We hebben de intelligentie van bijen en andere 'lagere' soorten veel te lang onderschat; het is tijd om op te letten. Chittka laat ons zien dat bijen de belangrijkste ingrediënten van een geest hebben:ze hebben een representatie van de ruimte, ze kunnen leren door observatie en ze tonen eenvoudig gebruik van gereedschap. Bijen hebben blijk gegeven van een flexibel geheugen, met ideeën over wat ze willen bereiken, het vermogen om geschikte oplossingen te zoeken om het te krijgen, en een besef van de mogelijke resultaten van hun eigen acties.

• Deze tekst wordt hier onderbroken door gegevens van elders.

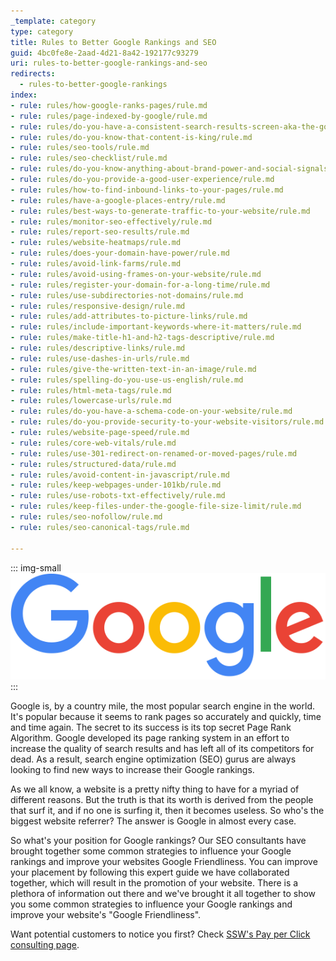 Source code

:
 ```yaml
---
_template: category
type: category
title: Rules to Better Google Rankings and SEO
guid: 4bc0fe8e-2aad-4d21-8a42-192177c93279
uri: rules-to-better-google-rankings-and-seo
redirects:
  - rules-to-better-google-rankings
index:
- rule: rules/how-google-ranks-pages/rule.md
- rule: rules/page-indexed-by-google/rule.md
- rule: rules/do-you-have-a-consistent-search-results-screen-aka-the-google-grid/rule.md
- rule: rules/do-you-know-that-content-is-king/rule.md
- rule: rules/seo-tools/rule.md
- rule: rules/seo-checklist/rule.md
- rule: rules/do-you-know-anything-about-brand-power-and-social-signals/rule.md
- rule: rules/do-you-provide-a-good-user-experience/rule.md
- rule: rules/how-to-find-inbound-links-to-your-pages/rule.md
- rule: rules/have-a-google-places-entry/rule.md
- rule: rules/best-ways-to-generate-traffic-to-your-website/rule.md
- rule: rules/monitor-seo-effectively/rule.md
- rule: rules/report-seo-results/rule.md
- rule: rules/website-heatmaps/rule.md
- rule: rules/does-your-domain-have-power/rule.md
- rule: rules/avoid-link-farms/rule.md
- rule: rules/avoid-using-frames-on-your-website/rule.md
- rule: rules/register-your-domain-for-a-long-time/rule.md
- rule: rules/use-subdirectories-not-domains/rule.md
- rule: rules/responsive-design/rule.md
- rule: rules/add-attributes-to-picture-links/rule.md
- rule: rules/include-important-keywords-where-it-matters/rule.md
- rule: rules/make-title-h1-and-h2-tags-descriptive/rule.md
- rule: rules/descriptive-links/rule.md
- rule: rules/use-dashes-in-urls/rule.md
- rule: rules/give-the-written-text-in-an-image/rule.md
- rule: rules/spelling-do-you-use-us-english/rule.md
- rule: rules/html-meta-tags/rule.md
- rule: rules/lowercase-urls/rule.md
- rule: rules/do-you-have-a-schema-code-on-your-website/rule.md
- rule: rules/do-you-provide-security-to-your-website-visitors/rule.md
- rule: rules/website-page-speed/rule.md
- rule: rules/core-web-vitals/rule.md
- rule: rules/use-301-redirect-on-renamed-or-moved-pages/rule.md
- rule: rules/structured-data/rule.md
- rule: rules/avoid-content-in-javascript/rule.md
- rule: rules/keep-webpages-under-101kb/rule.md
- rule: rules/use-robots-txt-effectively/rule.md
- rule: rules/keep-files-under-the-google-file-size-limit/rule.md
- rule: rules/seo-nofollow/rule.md
- rule: rules/seo-canonical-tags/rule.md

---
```


::: img-small  
![Figure: Google, the most popular search engine in the world](googlelogo_color_272x92dp.png "Google, the most popular search engine in the world")
:::

Google is, by a country mile, the most popular search engine in the world. It's popular because it seems to rank pages so accurately and quickly, time and time again. The secret to its success is its top secret Page Rank Algorithm. Google developed its page ranking system in an effort to increase the quality of search results and has left all of its competitors for dead. As a result, search engine optimization (SEO) gurus are always looking to find new ways to increase their Google rankings.

As we all know, a website is a pretty nifty thing to have for a myriad of different reasons. But the truth is that its worth is derived from the people that surf it, and if no one is surfing it, then it becomes useless. So who's the biggest website referrer? The answer is Google in almost every case.

So what's your position for Google rankings? Our SEO consultants have brought together some common strategies to influence your Google rankings and improve your websites Google Friendliness. You can improve your placement by following this expert guide we have collaborated together, which will result in the promotion of your website. There is a plethora of information out there and we've brought it all together to show you some common strategies to influence your Google rankings and improve your website's "Google Friendliness".

Want potential customers to notice you first? Check [SSW's Pay per Click consulting page](https://www.ssw.com.au/consulting/pay-per-click).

Experimenten hebben verder aangetoond dat bijen emotionele toestanden lijken te koppelen aan beloningen en straffen. Hoewel hun biologie en ervaring van de wereld heel anders zijn dan de onze, is het redelijk om te geloven dat ze inderdaad een geest hebben die in staat is om het rijke tapijt van het leven te ervaren waarvan we zo lang dachten dat het alleen voor ons beschikbaar was.
Geschreven met momenten van lichtzinnigheid en gedrenkt in nieuwsgierigheid, "The Mind of a Bee" is een genot. Hoewel sommigen misschien niet klaar zijn om gevoel toe te schrijven aan zoiets "simpels" als een bij, zal dit boek je ertoe aanzetten je af te vragen waarom niet. Zoals Chittka het zo welsprekend verwoordde in een recente toespraak:"We denken, lijden, genieten van wezens in een wereld van ander denken, lijden en genieten van wezens, met verschillende geesten en percepties."
Ik kijk met dat in mijn achterhoofd een beetje anders naar de wereld. + Verder verkennen
Dit artikel is opnieuw gepubliceerd vanuit The Conversation onder een Creative Commons-licentie. Lees het originele artikel.